- **Problem description**
Only the lines below starting at the one containing "本项目不仅帮助读者理解深度学" and ending at the one containing "在进入模型构建阶段之前，首先" belong in the answer, each copied exactly.

----------

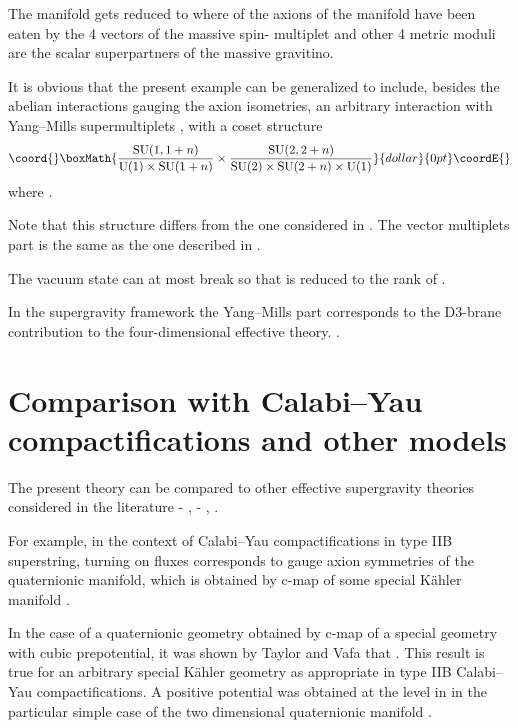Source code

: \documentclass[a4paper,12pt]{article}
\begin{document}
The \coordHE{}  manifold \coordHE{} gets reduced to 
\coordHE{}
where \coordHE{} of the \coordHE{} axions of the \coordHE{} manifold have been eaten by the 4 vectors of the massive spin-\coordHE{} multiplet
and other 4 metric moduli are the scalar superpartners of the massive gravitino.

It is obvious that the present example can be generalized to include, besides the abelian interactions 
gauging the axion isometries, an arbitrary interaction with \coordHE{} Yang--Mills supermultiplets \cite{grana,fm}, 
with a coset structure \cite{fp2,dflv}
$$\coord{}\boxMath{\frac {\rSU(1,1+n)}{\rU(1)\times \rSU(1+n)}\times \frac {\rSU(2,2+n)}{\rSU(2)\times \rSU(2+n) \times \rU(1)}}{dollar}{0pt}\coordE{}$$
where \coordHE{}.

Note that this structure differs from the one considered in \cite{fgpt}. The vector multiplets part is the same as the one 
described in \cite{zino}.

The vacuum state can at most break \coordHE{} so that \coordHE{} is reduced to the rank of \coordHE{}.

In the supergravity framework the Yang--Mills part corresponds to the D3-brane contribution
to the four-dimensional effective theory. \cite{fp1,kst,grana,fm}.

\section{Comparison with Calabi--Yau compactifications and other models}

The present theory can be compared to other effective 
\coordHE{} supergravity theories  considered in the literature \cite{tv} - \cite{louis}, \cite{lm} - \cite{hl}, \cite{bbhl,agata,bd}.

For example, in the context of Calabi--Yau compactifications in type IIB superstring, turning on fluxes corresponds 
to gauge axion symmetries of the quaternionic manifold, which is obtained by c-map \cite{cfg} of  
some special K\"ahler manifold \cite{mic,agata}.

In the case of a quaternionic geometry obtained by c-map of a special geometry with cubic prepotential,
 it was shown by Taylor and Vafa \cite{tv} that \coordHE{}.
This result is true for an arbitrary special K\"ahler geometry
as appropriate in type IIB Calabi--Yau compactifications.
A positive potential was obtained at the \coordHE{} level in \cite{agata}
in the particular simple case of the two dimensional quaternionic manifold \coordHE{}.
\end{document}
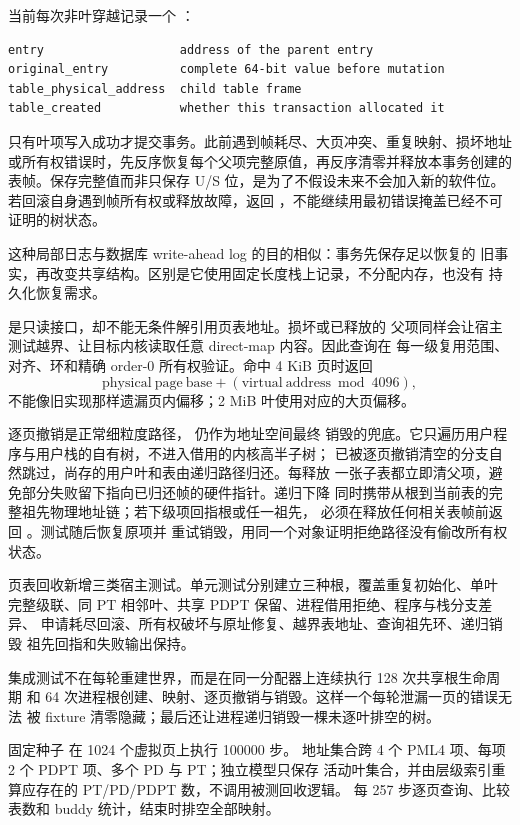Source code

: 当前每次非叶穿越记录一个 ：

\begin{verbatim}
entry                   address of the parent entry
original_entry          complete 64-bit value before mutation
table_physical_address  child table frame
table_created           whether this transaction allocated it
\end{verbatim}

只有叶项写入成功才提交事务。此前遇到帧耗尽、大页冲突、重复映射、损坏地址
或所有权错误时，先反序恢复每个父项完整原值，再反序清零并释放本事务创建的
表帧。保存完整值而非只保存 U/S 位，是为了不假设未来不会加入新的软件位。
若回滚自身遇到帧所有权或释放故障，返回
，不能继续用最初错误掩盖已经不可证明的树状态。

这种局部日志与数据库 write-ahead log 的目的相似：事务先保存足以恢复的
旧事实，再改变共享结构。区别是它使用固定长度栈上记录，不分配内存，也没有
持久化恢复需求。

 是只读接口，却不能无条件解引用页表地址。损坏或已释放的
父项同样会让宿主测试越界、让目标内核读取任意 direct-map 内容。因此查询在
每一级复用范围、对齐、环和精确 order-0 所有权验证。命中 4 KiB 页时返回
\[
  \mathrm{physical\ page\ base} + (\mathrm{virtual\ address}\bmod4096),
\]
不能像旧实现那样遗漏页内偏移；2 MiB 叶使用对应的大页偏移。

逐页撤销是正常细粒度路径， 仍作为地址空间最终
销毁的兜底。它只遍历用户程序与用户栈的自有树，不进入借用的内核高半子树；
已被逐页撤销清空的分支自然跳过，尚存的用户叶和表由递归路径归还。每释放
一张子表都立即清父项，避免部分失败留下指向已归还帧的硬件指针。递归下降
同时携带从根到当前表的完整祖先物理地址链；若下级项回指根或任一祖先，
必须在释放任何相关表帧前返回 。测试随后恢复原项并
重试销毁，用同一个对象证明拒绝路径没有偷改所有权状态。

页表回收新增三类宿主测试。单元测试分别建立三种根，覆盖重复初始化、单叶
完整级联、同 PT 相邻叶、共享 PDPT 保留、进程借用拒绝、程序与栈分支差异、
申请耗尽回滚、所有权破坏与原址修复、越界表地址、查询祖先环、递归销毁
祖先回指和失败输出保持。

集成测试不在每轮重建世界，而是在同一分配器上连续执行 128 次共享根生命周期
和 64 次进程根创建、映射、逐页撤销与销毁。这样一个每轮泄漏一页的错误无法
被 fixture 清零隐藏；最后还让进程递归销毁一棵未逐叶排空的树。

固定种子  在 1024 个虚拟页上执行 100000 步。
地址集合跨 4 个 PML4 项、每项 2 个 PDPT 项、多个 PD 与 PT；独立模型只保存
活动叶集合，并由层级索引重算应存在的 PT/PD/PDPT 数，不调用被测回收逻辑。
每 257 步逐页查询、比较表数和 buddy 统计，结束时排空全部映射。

----------

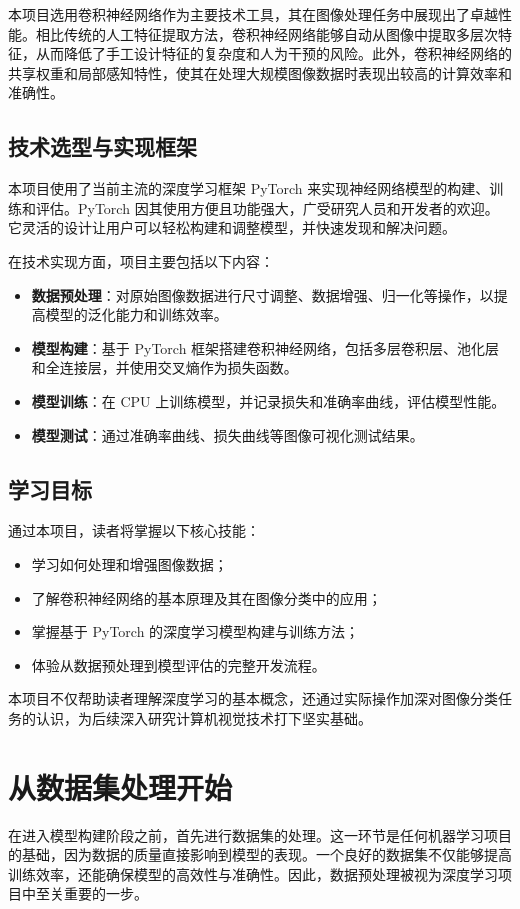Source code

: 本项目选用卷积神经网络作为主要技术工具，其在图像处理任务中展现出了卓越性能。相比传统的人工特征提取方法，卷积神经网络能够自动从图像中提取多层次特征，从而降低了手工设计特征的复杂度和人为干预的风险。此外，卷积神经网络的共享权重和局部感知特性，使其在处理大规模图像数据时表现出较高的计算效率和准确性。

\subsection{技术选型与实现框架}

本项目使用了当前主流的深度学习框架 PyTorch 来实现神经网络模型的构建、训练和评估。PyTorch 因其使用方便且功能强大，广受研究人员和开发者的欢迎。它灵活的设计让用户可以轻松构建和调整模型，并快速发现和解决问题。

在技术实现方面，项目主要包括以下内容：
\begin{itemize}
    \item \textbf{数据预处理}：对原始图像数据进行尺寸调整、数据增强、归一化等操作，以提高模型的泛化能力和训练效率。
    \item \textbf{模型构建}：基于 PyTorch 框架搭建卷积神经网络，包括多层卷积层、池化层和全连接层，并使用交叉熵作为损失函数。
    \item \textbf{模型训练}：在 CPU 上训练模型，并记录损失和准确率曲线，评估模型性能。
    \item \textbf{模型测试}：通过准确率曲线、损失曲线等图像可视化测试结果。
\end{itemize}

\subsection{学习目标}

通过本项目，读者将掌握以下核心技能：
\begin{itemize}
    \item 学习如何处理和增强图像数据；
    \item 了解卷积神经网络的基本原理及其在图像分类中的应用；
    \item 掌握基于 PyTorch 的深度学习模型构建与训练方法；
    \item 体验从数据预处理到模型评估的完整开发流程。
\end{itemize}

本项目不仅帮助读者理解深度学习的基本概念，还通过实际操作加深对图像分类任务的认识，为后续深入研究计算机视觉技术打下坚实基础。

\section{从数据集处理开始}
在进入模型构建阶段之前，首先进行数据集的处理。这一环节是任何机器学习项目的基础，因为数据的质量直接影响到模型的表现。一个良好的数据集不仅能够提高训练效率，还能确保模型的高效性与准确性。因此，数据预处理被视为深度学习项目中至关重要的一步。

----------

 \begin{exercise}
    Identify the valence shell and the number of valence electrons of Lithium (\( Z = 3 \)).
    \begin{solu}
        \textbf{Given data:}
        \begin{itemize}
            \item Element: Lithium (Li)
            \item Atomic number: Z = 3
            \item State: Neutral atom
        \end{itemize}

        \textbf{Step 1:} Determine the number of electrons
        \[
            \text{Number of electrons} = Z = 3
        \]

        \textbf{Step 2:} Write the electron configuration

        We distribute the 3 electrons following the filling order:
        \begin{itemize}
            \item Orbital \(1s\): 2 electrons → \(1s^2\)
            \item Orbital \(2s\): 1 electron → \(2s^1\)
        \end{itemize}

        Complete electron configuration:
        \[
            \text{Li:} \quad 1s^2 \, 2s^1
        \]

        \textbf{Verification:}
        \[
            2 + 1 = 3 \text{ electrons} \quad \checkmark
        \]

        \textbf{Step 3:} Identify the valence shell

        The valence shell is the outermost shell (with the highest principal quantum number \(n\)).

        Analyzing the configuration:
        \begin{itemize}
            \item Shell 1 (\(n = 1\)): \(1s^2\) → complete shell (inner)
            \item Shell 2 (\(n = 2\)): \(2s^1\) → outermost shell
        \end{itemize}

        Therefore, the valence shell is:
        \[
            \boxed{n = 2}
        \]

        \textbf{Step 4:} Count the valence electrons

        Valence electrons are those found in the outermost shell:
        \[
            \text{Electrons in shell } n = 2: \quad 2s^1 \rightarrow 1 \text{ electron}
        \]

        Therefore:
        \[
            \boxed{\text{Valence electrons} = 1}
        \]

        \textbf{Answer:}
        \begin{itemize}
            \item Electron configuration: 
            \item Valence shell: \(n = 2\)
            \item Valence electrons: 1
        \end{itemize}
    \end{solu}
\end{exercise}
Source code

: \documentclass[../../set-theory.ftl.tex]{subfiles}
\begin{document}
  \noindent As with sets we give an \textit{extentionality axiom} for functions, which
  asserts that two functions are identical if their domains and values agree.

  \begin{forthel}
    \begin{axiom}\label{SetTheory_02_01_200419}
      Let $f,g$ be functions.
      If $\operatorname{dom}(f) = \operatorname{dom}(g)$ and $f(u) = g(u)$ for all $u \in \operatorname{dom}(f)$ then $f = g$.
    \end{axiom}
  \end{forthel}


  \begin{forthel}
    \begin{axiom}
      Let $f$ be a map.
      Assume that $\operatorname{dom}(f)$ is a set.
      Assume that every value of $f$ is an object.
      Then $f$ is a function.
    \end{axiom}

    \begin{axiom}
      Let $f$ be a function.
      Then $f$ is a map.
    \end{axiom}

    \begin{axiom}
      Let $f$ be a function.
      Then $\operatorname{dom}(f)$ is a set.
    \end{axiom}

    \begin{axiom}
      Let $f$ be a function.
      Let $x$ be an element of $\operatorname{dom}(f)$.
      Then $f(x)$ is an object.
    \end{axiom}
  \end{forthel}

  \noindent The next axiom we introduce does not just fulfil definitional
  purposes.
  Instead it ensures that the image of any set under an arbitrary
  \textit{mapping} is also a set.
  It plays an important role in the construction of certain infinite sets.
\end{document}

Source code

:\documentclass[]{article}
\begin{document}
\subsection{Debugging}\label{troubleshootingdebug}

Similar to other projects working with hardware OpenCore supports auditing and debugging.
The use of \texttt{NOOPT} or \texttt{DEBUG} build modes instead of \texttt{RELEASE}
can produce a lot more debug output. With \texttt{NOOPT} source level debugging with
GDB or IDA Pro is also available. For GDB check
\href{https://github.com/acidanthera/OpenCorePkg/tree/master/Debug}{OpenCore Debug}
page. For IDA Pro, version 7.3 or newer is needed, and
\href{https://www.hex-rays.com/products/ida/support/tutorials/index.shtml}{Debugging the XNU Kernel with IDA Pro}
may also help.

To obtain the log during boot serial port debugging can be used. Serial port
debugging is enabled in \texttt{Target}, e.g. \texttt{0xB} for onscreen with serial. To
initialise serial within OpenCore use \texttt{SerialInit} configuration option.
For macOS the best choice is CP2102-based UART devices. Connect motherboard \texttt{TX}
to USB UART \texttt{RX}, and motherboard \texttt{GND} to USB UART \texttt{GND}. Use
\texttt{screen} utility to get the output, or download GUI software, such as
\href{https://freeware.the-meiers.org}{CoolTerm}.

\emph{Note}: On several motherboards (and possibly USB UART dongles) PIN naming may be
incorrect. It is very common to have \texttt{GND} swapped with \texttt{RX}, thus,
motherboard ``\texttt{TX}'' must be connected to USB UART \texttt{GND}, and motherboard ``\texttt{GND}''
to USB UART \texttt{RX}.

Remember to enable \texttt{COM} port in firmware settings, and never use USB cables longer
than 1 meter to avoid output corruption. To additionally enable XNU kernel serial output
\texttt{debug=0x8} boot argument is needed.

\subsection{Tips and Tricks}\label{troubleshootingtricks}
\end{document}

----------

- **Answer box**
本项目不仅帮助读者理解深度学习的基本概念，还通过实际操作加深对图像分类任务的认识，为后续深入研究计算机视觉技术打下坚实基础。

\section{从数据集处理开始}
在进入模型构建阶段之前，首先进行数据集的处理。这一环节是任何机器学习项目的基础，因为数据的质量直接影响到模型的表现。一个良好的数据集不仅能够提高训练效率，还能确保模型的高效性与准确性。因此，数据预处理被视为深度学习项目中至关重要的一步。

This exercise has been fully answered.